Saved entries

──────────────────────────────

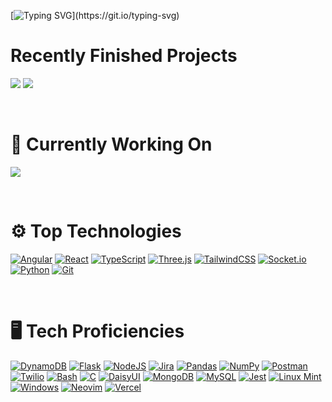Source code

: [![Typing SVG](https://readme-typing-svg.demolab.com?font=Lato&weight=600&size=28&pause=750&color=F78888&repeat=true&width=436&lines=Hi%2C+I'm+Brendan!;Welcome+to+my+profile!)](https://git.io/typing-svg)

<!-- [![](https://img.shields.io/badge/%F0%9F%93%84%20Resume-gray?style=for-the-badge)]()] -->


Recently Finished Projects
==========================
[![](https://img.shields.io/badge/Article%20Site-black?style=for-the-badge)](https://angular-manual-template.vercel.app/)
[![](https://img.shields.io/badge/Valentines-pink?style=for-the-badge)](https://valentine-site-pink.vercel.app/)

<br />

🌱 Currently Working On
=======================
![](https://img.shields.io/badge/Personal%20Site-lightblue?style=for-the-badge)

<br />

⚙️ Top Technologies
===================
[![Angular](https://img.shields.io/badge/Angular-%23DD0031.svg?style=for-the-badge&logo=angular&logoColor=white)](#)
[![React](https://img.shields.io/badge/React-20232A?style=for-the-badge&logo=react&logoColor=61DAFB)](#)
[![TypeScript](https://img.shields.io/badge/TypeScript-3178C6?style=for-the-badge&logo=typescript&logoColor=fff)](#)
[![Three.js](https://img.shields.io/badge/Three.js-000?style=for-the-badge&logo=threedotjs&logoColor=fff)](#)
[![TailwindCSS](https://img.shields.io/badge/Tailwind%20CSS-%2338B2AC.svg?style=for-the-badge&logo=tailwind-css&logoColor=white)](#)
[![Socket.io](https://img.shields.io/badge/Socket.io-010101?&style=for-the-badge&logo=Socket.io&logoColor=white)](#)
[![Python](https://img.shields.io/badge/Python-3776AB?style=for-the-badge&logo=python&logoColor=fff)](#)
[![Git](https://img.shields.io/badge/Git-F05032?style=for-the-badge&logo=git&logoColor=fff)](#)

<br />

🖥️ Tech Proficiencies
=====================
[![DynamoDB](https://img.shields.io/badge/DynamoDB-4053D6?style=for-the-badge&logo=amazondynamodb&logoColor=fff)](#)
[![Flask](https://img.shields.io/badge/Flask-000000?style=for-the-badge&logo=flask&logoColor=white)](#)
[![NodeJS](https://img.shields.io/badge/Node.js-6DA55F?style=for-the-badge&logo=node.js&logoColor=white)](#)
[![Jira](https://img.shields.io/badge/Jira-0052CC?style=for-the-badge&logo=jira&logoColor=fff)](#)
[![Pandas](https://img.shields.io/badge/Pandas-150458?style=for-the-badge&logo=pandas&logoColor=fff)](#)
[![NumPy](https://img.shields.io/badge/NumPy-4DABCF?style=for-the-badge&logo=numpy&logoColor=fff)](#)
[![Postman](https://img.shields.io/badge/Postman-FF6C37?style=for-the-badge&logo=Postman&logoColor=white)](#)
[![Twilio](https://img.shields.io/badge/Twilio-F22F46?style=for-the-badge&logo=Twilio&logoColor=white)](#)
[![Bash](https://img.shields.io/badge/Shell_Script-121011?style=for-the-badge&logo=gnu-bash&logoColor=white)](#)
[![C](https://img.shields.io/badge/C-00599C?style=for-the-badge&logo=c&logoColor=white)](#)
[![DaisyUI](https://img.shields.io/badge/DaisyUI-5A0EF8?style=for-the-badge&logo=daisyui&logoColor=fff)](#)
[![MongoDB](https://img.shields.io/badge/MongoDB-%234ea94b.svg?style=for-the-badge&logo=mongodb&logoColor=white)](#)
[![MySQL](https://img.shields.io/badge/MySQL-4479A1?style=for-the-badge&logo=mysql&logoColor=fff)](#)
[![Jest](https://img.shields.io/badge/Jest-C21325?style=for-the-badge&logo=jest&logoColor=fff)](#)
[![Linux Mint](https://img.shields.io/badge/Linux%20Mint-87CF3E?style=for-the-badge&logo=linuxmint&logoColor=fff)](#)
[![Windows](https://custom-icon-badges.demolab.com/badge/Windows-0078D6?style=for-the-badge&logo=windows11&logoColor=white)](#)
[![Neovim](https://img.shields.io/badge/Neovim-57A143?style=for-the-badge&logo=neovim&logoColor=fff)](#)
[![Vercel](https://img.shields.io/badge/Vercel-%23000000.svg?style=for-the-badge&logo=vercel&logoColor=white)](#)
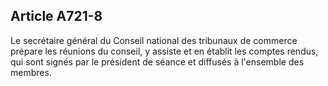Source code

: Article A721-8
----
Le secrétaire général du Conseil national des tribunaux de commerce prépare les
réunions du conseil, y assiste et en établit les comptes rendus, qui sont signés
par le président de séance et diffusés à l'ensemble des membres.
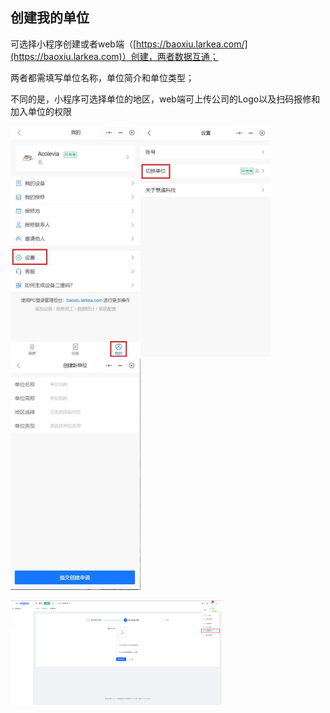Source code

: ## 创建我的单位

可选择小程序创建或者web端（[https://baoxiu.larkea.com/](https://baoxiu.larkea.com)）创建，两者数据互通；

两者都需填写单位名称，单位简介和单位类型；

不同的是，小程序可选择单位的地区，web端可上传公司的Logo以及扫码报修和加入单位的权限

<img src="../.vuepress/public/f62358e8f8c2f5e55617196852f61932.jpeg" style="zoom: 50%;" /><img src="../.vuepress/public/dbc7d1d922919501bd930b52fd9f6ddb.jpeg" style="zoom: 50%;" /><img src="../.vuepress/public/64dbb0f225c21793705710fabff81c6f.jpeg" style="zoom: 50%;" />

<img src="../.vuepress/public/5f419d2533679e14d27bea66f5b55572.png" style="zoom: 33%;" />



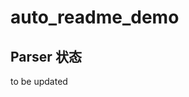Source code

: # auto_readme_demo

## Parser 状态

<!-- AUTO_SECTION_START -->
to be updated
<!-- AUTO_SECTION_END -->
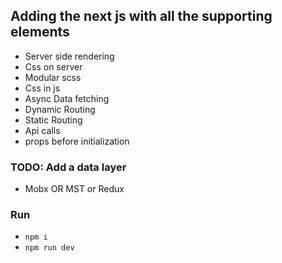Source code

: ## Adding the next js with all the supporting elements
 - Server side rendering
 - Css on server 
 - Modular scss
 - Css in js
 - Async Data fetching
 - Dynamic Routing
 - Static Routing
 - Api calls
 - props before initialization


### TODO: Add a data layer
 - Mobx OR MST or Redux

### Run
 - `npm i`
 - `npm run dev`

──────────────────────────────

» How to complete this task: Pictures excluded, set down all the entries exactly.

» Response area:
Source code

: [![Typing SVG](https://readme-typing-svg.demolab.com?font=Lato&weight=600&size=28&pause=750&color=F78888&repeat=true&width=436&lines=Hi%2C+I'm+Brendan!;Welcome+to+my+profile!)](https://git.io/typing-svg)

<!-- [![](https://img.shields.io/badge/%F0%9F%93%84%20Resume-gray?style=for-the-badge)]()] -->


Recently Finished Projects
==========================
[![](https://img.shields.io/badge/Article%20Site-black?style=for-the-badge)](https://angular-manual-template.vercel.app/)
[![](https://img.shields.io/badge/Valentines-pink?style=for-the-badge)](https://valentine-site-pink.vercel.app/)

<br />

🌱 Currently Working On
=======================
![](https://img.shields.io/badge/Personal%20Site-lightblue?style=for-the-badge)

<br />

⚙️ Top Technologies
===================
[![Angular](https://img.shields.io/badge/Angular-%23DD0031.svg?style=for-the-badge&logo=angular&logoColor=white)](#)
[![React](https://img.shields.io/badge/React-20232A?style=for-the-badge&logo=react&logoColor=61DAFB)](#)
[![TypeScript](https://img.shields.io/badge/TypeScript-3178C6?style=for-the-badge&logo=typescript&logoColor=fff)](#)
[![Three.js](https://img.shields.io/badge/Three.js-000?style=for-the-badge&logo=threedotjs&logoColor=fff)](#)
[![TailwindCSS](https://img.shields.io/badge/Tailwind%20CSS-%2338B2AC.svg?style=for-the-badge&logo=tailwind-css&logoColor=white)](#)
[![Socket.io](https://img.shields.io/badge/Socket.io-010101?&style=for-the-badge&logo=Socket.io&logoColor=white)](#)
[![Python](https://img.shields.io/badge/Python-3776AB?style=for-the-badge&logo=python&logoColor=fff)](#)
[![Git](https://img.shields.io/badge/Git-F05032?style=for-the-badge&logo=git&logoColor=fff)](#)

<br />

🖥️ Tech Proficiencies
=====================
[![DynamoDB](https://img.shields.io/badge/DynamoDB-4053D6?style=for-the-badge&logo=amazondynamodb&logoColor=fff)](#)
[![Flask](https://img.shields.io/badge/Flask-000000?style=for-the-badge&logo=flask&logoColor=white)](#)
[![NodeJS](https://img.shields.io/badge/Node.js-6DA55F?style=for-the-badge&logo=node.js&logoColor=white)](#)
[![Jira](https://img.shields.io/badge/Jira-0052CC?style=for-the-badge&logo=jira&logoColor=fff)](#)
[![Pandas](https://img.shields.io/badge/Pandas-150458?style=for-the-badge&logo=pandas&logoColor=fff)](#)
[![NumPy](https://img.shields.io/badge/NumPy-4DABCF?style=for-the-badge&logo=numpy&logoColor=fff)](#)
[![Postman](https://img.shields.io/badge/Postman-FF6C37?style=for-the-badge&logo=Postman&logoColor=white)](#)
[![Twilio](https://img.shields.io/badge/Twilio-F22F46?style=for-the-badge&logo=Twilio&logoColor=white)](#)
[![Bash](https://img.shields.io/badge/Shell_Script-121011?style=for-the-badge&logo=gnu-bash&logoColor=white)](#)
[![C](https://img.shields.io/badge/C-00599C?style=for-the-badge&logo=c&logoColor=white)](#)
[![DaisyUI](https://img.shields.io/badge/DaisyUI-5A0EF8?style=for-the-badge&logo=daisyui&logoColor=fff)](#)
[![MongoDB](https://img.shields.io/badge/MongoDB-%234ea94b.svg?style=for-the-badge&logo=mongodb&logoColor=white)](#)
[![MySQL](https://img.shields.io/badge/MySQL-4479A1?style=for-the-badge&logo=mysql&logoColor=fff)](#)
[![Jest](https://img.shields.io/badge/Jest-C21325?style=for-the-badge&logo=jest&logoColor=fff)](#)
[![Linux Mint](https://img.shields.io/badge/Linux%20Mint-87CF3E?style=for-the-badge&logo=linuxmint&logoColor=fff)](#)
[![Windows](https://custom-icon-badges.demolab.com/badge/Windows-0078D6?style=for-the-badge&logo=windows11&logoColor=white)](#)
[![Neovim](https://img.shields.io/badge/Neovim-57A143?style=for-the-badge&logo=neovim&logoColor=fff)](#)
[![Vercel](https://img.shields.io/badge/Vercel-%23000000.svg?style=for-the-badge&logo=vercel&logoColor=white)](#)
Source code

: Article A721-8
----
Le secrétaire général du Conseil national des tribunaux de commerce prépare les
réunions du conseil, y assiste et en établit les comptes rendus, qui sont signés
par le président de séance et diffusés à l'ensemble des membres.
Source code

: ## 创建我的单位

可选择小程序创建或者web端（[https://baoxiu.larkea.com/](https://baoxiu.larkea.com)）创建，两者数据互通；

两者都需填写单位名称，单位简介和单位类型；

不同的是，小程序可选择单位的地区，web端可上传公司的Logo以及扫码报修和加入单位的权限

<img src="../.vuepress/public/f62358e8f8c2f5e55617196852f61932.jpeg" style="zoom: 50%;" /><img src="../.vuepress/public/dbc7d1d922919501bd930b52fd9f6ddb.jpeg" style="zoom: 50%;" /><img src="../.vuepress/public/64dbb0f225c21793705710fabff81c6f.jpeg" style="zoom: 50%;" />

<img src="../.vuepress/public/5f419d2533679e14d27bea66f5b55572.png" style="zoom: 33%;" />



Source code

: # auto_readme_demo

## Parser 状态

<!-- AUTO_SECTION_START -->
to be updated
<!-- AUTO_SECTION_END -->
Source code

: ## Adding the next js with all the supporting elements
 - Server side rendering
 - Css on server 
 - Modular scss
 - Css in js
 - Async Data fetching
 - Dynamic Routing
 - Static Routing
 - Api calls
 - props before initialization


### TODO: Add a data layer
 - Mobx OR MST or Redux

### Run
 - `npm i`
 - `npm run dev`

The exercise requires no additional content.